Courtesy of Cornell University

Dean Daniel Huttenlocher, who has served in the role since Cornell Tech's inception, will depart the University on Aug. 1.

February 21, 2019

Cornell Tech Founding Dean Daniel Huttenlocher to Depart for MIT

Print More

Founding dean Daniel Huttenlocher will depart Cornell Tech, stepping down from the fledgling college just one week after tech giant Amazon announced it was ditching its plans for a New York City headquarters.
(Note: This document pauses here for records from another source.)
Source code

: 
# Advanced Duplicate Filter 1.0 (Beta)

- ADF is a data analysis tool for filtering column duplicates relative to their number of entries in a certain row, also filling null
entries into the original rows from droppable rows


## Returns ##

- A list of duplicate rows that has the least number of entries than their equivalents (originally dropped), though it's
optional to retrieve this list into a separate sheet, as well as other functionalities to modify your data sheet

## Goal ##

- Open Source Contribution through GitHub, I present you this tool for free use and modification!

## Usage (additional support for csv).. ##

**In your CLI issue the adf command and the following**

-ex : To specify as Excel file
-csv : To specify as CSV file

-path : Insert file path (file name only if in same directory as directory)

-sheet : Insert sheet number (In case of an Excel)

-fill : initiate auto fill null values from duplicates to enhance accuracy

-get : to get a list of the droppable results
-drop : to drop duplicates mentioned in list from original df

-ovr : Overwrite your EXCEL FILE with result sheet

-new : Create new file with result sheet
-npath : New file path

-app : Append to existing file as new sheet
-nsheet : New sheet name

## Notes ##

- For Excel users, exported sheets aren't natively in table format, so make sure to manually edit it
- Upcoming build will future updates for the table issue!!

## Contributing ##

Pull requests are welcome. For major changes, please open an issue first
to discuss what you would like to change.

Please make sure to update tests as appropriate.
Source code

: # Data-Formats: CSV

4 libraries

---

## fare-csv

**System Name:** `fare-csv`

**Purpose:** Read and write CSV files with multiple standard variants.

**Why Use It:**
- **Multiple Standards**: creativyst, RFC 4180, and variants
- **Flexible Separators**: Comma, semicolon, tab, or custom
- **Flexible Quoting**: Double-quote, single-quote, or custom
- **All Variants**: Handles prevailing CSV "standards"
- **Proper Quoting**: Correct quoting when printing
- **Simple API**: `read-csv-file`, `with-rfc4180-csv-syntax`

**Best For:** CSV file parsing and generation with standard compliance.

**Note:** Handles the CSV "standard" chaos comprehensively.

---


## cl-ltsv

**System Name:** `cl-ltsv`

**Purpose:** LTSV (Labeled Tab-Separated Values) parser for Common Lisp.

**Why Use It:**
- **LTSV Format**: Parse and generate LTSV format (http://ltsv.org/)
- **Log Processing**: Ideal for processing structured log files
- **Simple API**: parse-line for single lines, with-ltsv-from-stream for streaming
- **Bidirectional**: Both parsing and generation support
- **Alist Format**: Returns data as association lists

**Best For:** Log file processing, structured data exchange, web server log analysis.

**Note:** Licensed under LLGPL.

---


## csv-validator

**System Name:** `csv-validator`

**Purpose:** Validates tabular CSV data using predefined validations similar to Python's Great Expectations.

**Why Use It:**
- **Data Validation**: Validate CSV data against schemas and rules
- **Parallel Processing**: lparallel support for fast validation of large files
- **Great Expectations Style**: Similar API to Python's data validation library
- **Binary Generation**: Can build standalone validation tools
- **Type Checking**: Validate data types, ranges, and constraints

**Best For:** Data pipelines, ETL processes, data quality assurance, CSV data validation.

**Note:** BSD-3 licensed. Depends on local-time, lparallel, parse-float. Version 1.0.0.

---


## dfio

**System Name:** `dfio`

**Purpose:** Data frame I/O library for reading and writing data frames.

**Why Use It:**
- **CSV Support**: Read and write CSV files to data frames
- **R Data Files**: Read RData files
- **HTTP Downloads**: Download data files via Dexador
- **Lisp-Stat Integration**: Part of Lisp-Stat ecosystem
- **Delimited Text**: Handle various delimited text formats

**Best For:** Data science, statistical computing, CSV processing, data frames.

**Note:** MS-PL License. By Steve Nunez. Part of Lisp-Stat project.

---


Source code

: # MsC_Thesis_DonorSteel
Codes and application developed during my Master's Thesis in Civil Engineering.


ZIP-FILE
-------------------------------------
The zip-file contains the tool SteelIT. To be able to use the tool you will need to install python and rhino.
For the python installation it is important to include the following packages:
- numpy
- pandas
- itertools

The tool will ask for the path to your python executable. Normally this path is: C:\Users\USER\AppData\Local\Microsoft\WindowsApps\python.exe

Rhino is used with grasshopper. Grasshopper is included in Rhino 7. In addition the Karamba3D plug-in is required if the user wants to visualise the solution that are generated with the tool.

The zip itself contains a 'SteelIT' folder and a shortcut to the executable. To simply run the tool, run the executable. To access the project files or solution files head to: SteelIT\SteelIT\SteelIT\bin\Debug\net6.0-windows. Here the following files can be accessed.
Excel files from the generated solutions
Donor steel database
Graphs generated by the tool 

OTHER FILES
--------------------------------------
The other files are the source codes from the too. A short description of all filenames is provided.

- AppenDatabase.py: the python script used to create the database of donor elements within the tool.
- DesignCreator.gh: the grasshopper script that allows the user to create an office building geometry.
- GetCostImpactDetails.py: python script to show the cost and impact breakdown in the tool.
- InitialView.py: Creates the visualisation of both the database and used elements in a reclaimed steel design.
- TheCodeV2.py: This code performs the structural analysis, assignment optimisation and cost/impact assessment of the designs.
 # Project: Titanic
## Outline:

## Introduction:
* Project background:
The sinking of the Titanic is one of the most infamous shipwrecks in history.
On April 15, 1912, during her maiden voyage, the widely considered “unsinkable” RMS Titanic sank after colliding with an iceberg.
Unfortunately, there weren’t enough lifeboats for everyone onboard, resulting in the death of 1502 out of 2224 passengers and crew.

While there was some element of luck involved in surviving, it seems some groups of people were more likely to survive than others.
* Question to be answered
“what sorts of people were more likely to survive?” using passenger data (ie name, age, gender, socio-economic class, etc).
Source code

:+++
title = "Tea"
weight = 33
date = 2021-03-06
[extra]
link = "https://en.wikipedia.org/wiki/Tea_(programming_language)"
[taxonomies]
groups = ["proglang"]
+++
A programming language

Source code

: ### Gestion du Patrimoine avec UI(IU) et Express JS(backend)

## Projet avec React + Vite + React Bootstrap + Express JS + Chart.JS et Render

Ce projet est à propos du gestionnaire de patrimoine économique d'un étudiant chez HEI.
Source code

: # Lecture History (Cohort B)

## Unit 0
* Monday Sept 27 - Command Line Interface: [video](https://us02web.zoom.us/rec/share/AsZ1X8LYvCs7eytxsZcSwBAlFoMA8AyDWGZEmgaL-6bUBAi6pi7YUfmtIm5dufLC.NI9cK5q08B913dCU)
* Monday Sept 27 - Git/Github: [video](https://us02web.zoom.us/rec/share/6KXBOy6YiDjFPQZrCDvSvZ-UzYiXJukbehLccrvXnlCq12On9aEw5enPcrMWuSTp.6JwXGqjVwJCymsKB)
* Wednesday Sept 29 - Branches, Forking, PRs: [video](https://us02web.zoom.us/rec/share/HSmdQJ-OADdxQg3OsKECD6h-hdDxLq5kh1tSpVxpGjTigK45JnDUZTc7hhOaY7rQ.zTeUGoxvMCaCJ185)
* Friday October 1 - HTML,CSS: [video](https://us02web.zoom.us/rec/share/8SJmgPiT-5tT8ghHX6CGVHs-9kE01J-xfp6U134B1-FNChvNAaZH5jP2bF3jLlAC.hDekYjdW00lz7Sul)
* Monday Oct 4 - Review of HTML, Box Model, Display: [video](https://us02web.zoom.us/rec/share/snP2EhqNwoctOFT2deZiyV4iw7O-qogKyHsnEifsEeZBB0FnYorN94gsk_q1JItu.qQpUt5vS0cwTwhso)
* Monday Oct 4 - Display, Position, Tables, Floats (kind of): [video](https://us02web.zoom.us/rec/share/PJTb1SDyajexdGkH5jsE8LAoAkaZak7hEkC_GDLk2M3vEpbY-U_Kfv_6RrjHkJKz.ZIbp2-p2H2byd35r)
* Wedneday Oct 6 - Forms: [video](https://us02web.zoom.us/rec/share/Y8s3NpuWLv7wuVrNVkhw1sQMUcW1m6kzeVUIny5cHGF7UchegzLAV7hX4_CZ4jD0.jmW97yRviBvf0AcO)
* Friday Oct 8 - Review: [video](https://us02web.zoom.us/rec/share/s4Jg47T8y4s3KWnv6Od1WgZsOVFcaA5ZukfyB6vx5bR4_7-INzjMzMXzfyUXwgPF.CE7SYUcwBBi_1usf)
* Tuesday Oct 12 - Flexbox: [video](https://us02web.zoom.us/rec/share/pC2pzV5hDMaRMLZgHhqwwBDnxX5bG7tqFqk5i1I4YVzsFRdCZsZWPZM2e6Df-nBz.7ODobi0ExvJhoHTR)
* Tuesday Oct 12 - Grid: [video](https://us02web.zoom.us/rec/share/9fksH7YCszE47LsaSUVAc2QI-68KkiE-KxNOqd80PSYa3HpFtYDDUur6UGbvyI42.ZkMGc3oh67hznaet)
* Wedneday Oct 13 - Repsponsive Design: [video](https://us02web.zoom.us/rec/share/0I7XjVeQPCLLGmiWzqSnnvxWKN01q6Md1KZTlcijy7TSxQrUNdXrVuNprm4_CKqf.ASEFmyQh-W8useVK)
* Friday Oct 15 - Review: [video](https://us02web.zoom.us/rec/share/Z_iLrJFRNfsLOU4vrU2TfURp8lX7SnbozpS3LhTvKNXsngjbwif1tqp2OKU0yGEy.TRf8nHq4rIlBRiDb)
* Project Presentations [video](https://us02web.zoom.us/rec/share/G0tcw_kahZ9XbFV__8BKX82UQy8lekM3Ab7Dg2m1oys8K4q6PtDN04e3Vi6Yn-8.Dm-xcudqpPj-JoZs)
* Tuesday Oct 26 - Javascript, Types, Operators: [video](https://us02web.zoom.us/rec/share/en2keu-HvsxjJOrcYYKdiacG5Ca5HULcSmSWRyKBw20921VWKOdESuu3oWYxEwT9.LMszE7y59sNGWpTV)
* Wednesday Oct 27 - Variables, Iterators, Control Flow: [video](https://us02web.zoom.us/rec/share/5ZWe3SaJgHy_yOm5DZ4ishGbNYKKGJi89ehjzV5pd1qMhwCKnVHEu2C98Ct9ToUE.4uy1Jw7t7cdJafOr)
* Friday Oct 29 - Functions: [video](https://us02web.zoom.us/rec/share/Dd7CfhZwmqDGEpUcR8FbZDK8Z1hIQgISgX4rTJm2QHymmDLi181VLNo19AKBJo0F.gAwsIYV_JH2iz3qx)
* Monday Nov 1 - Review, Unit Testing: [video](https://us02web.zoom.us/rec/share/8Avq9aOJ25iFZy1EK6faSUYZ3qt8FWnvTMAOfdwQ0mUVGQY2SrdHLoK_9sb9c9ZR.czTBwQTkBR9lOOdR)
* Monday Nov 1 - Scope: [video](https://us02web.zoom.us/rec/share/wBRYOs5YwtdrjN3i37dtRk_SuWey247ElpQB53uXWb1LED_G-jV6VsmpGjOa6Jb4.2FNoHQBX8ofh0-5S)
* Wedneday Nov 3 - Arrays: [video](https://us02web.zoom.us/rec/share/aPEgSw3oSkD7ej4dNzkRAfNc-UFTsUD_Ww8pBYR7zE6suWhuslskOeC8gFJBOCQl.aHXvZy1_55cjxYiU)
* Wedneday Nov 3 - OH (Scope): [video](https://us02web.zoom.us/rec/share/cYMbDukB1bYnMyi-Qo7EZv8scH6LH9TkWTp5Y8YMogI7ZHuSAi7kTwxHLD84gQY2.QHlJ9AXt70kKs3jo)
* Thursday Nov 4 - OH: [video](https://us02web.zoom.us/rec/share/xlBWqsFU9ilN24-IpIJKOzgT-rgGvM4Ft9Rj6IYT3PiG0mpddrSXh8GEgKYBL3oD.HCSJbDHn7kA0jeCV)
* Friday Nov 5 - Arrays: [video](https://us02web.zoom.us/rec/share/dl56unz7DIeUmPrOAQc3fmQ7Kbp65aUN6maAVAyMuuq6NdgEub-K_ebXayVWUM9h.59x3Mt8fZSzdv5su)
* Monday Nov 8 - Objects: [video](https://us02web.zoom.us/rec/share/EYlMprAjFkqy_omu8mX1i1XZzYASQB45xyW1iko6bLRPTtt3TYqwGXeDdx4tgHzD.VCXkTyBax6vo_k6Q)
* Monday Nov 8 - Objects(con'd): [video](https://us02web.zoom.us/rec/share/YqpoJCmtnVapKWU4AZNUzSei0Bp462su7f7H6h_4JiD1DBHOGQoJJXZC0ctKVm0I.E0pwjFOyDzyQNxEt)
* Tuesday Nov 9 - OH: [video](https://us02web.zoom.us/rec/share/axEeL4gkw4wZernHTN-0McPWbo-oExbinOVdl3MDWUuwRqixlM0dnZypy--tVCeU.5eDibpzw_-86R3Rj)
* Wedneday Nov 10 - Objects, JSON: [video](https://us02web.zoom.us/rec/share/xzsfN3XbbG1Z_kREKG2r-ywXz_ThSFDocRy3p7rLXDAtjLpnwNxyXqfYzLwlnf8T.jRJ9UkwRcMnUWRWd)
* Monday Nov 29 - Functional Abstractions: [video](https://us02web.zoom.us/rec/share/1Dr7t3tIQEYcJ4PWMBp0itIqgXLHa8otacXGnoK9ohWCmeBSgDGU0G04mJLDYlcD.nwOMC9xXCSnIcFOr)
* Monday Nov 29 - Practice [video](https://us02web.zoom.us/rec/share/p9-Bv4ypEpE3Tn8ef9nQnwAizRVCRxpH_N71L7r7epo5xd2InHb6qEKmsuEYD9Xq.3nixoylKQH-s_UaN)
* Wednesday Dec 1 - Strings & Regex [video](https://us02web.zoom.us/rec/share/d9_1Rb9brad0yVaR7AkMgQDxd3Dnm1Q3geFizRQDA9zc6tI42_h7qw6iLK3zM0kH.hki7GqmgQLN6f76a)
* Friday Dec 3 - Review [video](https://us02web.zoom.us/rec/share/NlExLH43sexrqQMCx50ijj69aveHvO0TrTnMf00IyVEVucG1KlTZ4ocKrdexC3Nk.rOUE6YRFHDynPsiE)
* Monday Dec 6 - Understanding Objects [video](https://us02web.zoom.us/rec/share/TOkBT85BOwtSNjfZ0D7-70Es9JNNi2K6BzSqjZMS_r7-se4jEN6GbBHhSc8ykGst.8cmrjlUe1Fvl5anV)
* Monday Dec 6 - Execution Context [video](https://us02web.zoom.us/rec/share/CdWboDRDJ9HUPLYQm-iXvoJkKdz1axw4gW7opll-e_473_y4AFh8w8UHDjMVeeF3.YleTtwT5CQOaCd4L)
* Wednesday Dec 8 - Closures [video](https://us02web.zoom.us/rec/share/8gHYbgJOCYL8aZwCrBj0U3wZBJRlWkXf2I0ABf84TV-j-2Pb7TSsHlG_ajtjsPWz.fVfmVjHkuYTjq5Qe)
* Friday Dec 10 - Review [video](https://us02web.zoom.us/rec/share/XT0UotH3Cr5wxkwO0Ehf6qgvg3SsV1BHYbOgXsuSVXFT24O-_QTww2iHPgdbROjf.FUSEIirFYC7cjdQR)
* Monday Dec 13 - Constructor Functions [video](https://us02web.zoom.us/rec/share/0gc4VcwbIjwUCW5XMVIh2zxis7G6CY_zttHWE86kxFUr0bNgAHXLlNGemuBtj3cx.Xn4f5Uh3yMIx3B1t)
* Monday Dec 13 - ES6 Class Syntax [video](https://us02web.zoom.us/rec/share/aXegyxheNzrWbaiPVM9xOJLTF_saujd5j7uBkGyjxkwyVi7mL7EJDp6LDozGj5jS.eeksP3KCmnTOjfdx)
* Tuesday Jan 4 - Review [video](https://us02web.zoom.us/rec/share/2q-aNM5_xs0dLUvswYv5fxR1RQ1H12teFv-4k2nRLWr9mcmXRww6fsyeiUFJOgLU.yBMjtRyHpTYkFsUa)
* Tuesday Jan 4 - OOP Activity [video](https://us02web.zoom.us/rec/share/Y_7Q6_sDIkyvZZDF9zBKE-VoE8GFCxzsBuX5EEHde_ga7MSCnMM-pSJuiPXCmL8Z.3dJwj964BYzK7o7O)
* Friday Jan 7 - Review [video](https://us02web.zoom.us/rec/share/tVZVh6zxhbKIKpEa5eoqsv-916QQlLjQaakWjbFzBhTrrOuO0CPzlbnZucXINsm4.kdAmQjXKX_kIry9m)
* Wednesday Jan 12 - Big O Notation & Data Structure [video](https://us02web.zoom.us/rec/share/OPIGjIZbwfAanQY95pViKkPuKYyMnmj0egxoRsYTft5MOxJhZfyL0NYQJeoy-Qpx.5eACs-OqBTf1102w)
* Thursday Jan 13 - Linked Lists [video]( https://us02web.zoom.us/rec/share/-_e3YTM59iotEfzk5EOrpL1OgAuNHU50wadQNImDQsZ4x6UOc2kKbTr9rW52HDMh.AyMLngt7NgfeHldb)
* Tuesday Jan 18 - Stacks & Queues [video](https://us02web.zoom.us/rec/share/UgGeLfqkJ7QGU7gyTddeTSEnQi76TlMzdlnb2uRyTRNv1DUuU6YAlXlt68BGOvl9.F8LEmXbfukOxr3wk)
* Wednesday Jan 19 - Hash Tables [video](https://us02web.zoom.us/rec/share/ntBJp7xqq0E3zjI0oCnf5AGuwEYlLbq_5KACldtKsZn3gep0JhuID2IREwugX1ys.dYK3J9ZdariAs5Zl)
Huttenlocher, who will depart Aug. 1, served as Cornell Tech’s founding dean since 2012. The Massachusetts Institute of Technology graduate will return to his alma mater to assume the position of inaugural dean of the new MIT Stephen A. Schwarzman College of Computing, an initiative announced last October.

Working for Cornell University since 1988, Huttenlocher was appointed to Amazon’s board of directors in September 2016. Huttenlocher has served on the board since, a time during which Amazon announced — and then retracted — plans to house its second headquarters in New York City.

As vice provost of Cornell Tech, Huttenlocher recused himself from Amazon’s headquarters search, President Martha Pollack told The Sun. One of the company’s ten directors, he currently sits on the Leadership Development and Compensation Committee.

“Although I have no insights into the Amazon board, it seems like it’s very likely that Cornell Tech is one of the reasons that [New York City] is such an attractive site,” Pollack told The Sun the day after the company’s November announcement that it planned to construct in New York City.

Huttenlocher also sits on the board of Corning Incorporated, alongside fellow Amazon board member and chair of Corning, Wendell Weeks.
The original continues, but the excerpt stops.